We are seeing that OGC API tiles uses the same MapML tile templates. Actually the common OGC URI template can be expressed in MapML as:

<?xml version="1.0" encoding="UTF-8"?>
	<extent units="OSMTILE">
		<input name="tileCol" type="location" units="tilematrix" axis="column" />
		<input name="tileRow" type="location" units="tilematrix" axis="row" />
		<input name="tileMatrix" type="zoom" value="15" min="0" max="15"> 
		<link rel="tile" tref="https://.../tiles/WebMercatorQuad/{tileMatrix}/{tileRow}/{tileCol}/" />

Actually we could make an extension of OGC API Tiles to suggest another Tileset metadata document that will make that a GET request to this endpoint \collections{collectionId}\tiles{TileMatrixSetId} negociating “text/mapml” as content type will return a mapml document pointing to the right collectionId.
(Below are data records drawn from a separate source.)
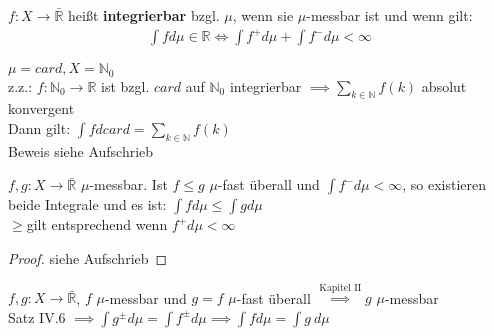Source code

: \documentclass[11pt,a4paper,fleqn,openany]{report}
\begin{document}
    \begin{definition}
      $f:X \to \bar{\mathbb{R}}$ heißt \textbf{integrierbar} bzgl. $\mu$, wenn sie $\mu$-messbar ist und wenn gilt:
      \begin{align*}
        \int f d\mu \in \mathbb{R} \Leftrightarrow \int f^+ d\mu + \int f^- d\mu < \infty
      \end{align*}
    \end{definition}

    \begin{example}
      $\mu = card, X = \mathbb{N}_0$\\
      z.z.: $f: \mathbb{N}_0 \to \mathbb{R}$ ist bzgl. $card$ auf $\mathbb{N}_0$ integrierbar $\implies \sum\limits_{k \in \mathbb{N}} f(k)$ absolut konvergent\\
      Dann gilt: $\int f d card = \sum\limits_{k \in \mathbb{N}} f(k)$\\
      Beweis siehe Aufschrieb
    \end{example}

    \begin{theorem}
      $f,g:X \to \bar{\mathbb{R}}$ $\mu$-messbar. Ist $f \leq g$ $\mu$-fast überall und $\int f^- d\mu < \infty$, so existieren beide Integrale und es ist: $\int f d\mu \leq \int g d\mu$\\
      \glqq$\geq$\grqq gilt entsprechend wenn $f^+ d\mu < \infty$
    \end{theorem}

    \begin{proof}
      siehe Aufschrieb
    \end{proof}

    \begin{remark}
      $f,g: X \to \bar{\mathbb{R}}$, $f$ $\mu$-messbar und $g = f$ $\mu$-fast überall $\stackrel{\text{Kapitel II}}{\implies} g$ $\mu$-messbar\\
      Satz IV.6 $\implies \int g^{\pm} d\mu = \int f^{\pm} d\mu \implies \int f d\mu = \int g \ d\mu$
    \end{remark}
\end{document}
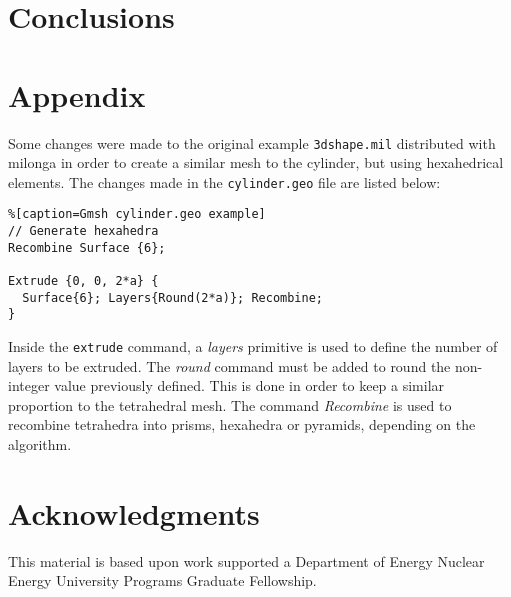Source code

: \documentclass{anstrans}
\begin{document}
\section{Conclusions}

\appendix
\section{Appendix}
\label{Appendix}
Some changes were made to the original example \texttt{3dshape.mil} distributed
with milonga in order to create a similar mesh to the cylinder, but using
hexahedrical elements. The changes made in the \texttt{cylinder.geo} file
are listed below:

\begin{lstlisting}%[caption=Gmsh cylinder.geo example]
// Generate hexahedra
Recombine Surface {6};

Extrude {0, 0, 2*a} {
  Surface{6}; Layers{Round(2*a)}; Recombine;
}
\end{lstlisting}

Inside the \texttt{extrude} command, a \textit{layers} primitive is used to
define the number of layers to be extruded. The \textit{round} command must
be added to round the non-integer value previously defined. This is done
in order to keep a similar proportion to the tetrahedral mesh. The
command \textit{Recombine} is used to recombine tetrahedra into prisms,
hexahedra or pyramids, depending on the algorithm.

\section{Acknowledgments}
This material is based upon work supported a Department of Energy Nuclear
Energy University Programs Graduate Fellowship.


\end{document}
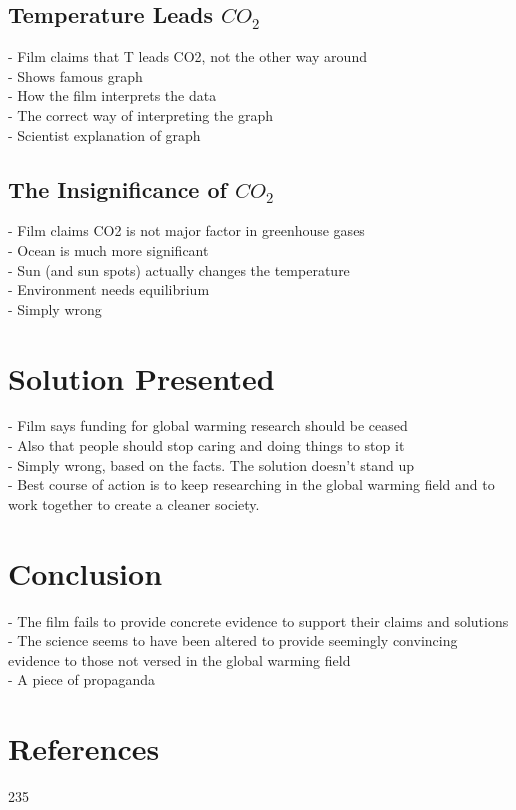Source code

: \documentclass[12pt]{article}
\begin{document}
\subsection{Temperature Leads $CO_2$}
	- Film claims that T leads CO2, not the other way around\\
	- Shows famous graph\\
	- How the film interprets the data\\
	- The correct way of interpreting the graph\\
	- Scientist explanation of graph\\
\subsection{The Insignificance of $CO_2$}
	- Film claims CO2 is not major factor in greenhouse gases\\
	- Ocean is much more significant\\
	- Sun (and sun spots) actually changes the temperature\\
	- Environment needs equilibrium\\
	- Simply wrong \\
\section{Solution Presented}
	- Film says funding for global warming research should be ceased\\
	- Also that people should stop caring and doing things to stop it\\
	- Simply wrong, based on the facts. The solution doesn't stand up\\
	- Best course of action is to keep researching in the global warming field and to work together to create a cleaner society.\\
\section{Conclusion}
	- The film fails to provide concrete evidence to support their claims and solutions\\
	- The science seems to have been altered to provide seemingly convincing evidence to those not versed in the global warming field \\
	- A piece of propaganda \\
\section{References}
235
\end{document}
This will completely connect OGC API tiles and MapML

For more details on the proposal, see the presentation done in the Maps for the web 2020 conferences in the second day of the first week called “Connection of the MapML initiative with OGC standards such as the new OGC API Tiles candidate or the old WMS”.


Linking to the slides:

  • Connection of the MapML initiative with OGC standards such as the new OGC API Tiles candidate or the old WMS (slides)

In the talk you said that “MapML is the simplest way of adding geospatial information in web browsers”. I didn’t quite follow what led to this conclusion, and as compared to what. Can you elaborate here?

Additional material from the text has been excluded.